About this exercise » Please print, word for word, every line from the one that contains "system for $N$ sites reads" through the last line of the records, and nothing else.

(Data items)
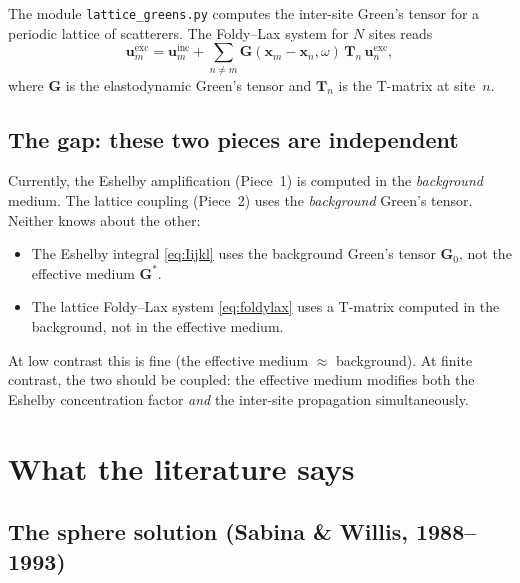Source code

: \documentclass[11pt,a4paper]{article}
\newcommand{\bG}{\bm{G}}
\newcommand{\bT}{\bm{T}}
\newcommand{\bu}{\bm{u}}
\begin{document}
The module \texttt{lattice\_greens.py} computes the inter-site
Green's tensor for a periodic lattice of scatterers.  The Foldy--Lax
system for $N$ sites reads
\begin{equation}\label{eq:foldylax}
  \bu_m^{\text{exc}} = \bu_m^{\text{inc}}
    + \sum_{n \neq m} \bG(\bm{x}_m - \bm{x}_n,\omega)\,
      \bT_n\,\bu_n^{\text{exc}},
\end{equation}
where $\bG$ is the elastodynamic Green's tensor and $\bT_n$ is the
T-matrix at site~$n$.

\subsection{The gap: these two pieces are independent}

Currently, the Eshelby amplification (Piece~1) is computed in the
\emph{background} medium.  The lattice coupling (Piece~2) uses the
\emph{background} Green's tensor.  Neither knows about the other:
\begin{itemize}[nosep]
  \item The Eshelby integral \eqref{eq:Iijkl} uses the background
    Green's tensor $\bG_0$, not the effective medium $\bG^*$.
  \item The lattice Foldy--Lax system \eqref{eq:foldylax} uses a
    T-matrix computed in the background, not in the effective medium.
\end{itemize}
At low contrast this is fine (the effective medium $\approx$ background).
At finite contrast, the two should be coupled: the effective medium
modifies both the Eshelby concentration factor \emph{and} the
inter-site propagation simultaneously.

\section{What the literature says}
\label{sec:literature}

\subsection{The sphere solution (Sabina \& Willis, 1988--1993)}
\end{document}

Solution »
system for $N$ sites reads
\begin{equation}\label{eq:foldylax}
  \bu_m^{\text{exc}} = \bu_m^{\text{inc}}
    + \sum_{n \neq m} \bG(\bm{x}_m - \bm{x}_n,\omega)\,
      \bT_n\,\bu_n^{\text{exc}},
\end{equation}
where $\bG$ is the elastodynamic Green's tensor and $\bT_n$ is the
T-matrix at site~$n$.

\subsection{The gap: these two pieces are independent}

Currently, the Eshelby amplification (Piece~1) is computed in the
\emph{background} medium.  The lattice coupling (Piece~2) uses the
\emph{background} Green's tensor.  Neither knows about the other:
\begin{itemize}[nosep]
  \item The Eshelby integral \eqref{eq:Iijkl} uses the background
    Green's tensor $\bG_0$, not the effective medium $\bG^*$.
  \item The lattice Foldy--Lax system \eqref{eq:foldylax} uses a
    T-matrix computed in the background, not in the effective medium.
\end{itemize}
At low contrast this is fine (the effective medium $\approx$ background).
At finite contrast, the two should be coupled: the effective medium
modifies both the Eshelby concentration factor \emph{and} the
inter-site propagation simultaneously.

\section{What the literature says}
\label{sec:literature}

\subsection{The sphere solution (Sabina \& Willis, 1988--1993)}
\end{document}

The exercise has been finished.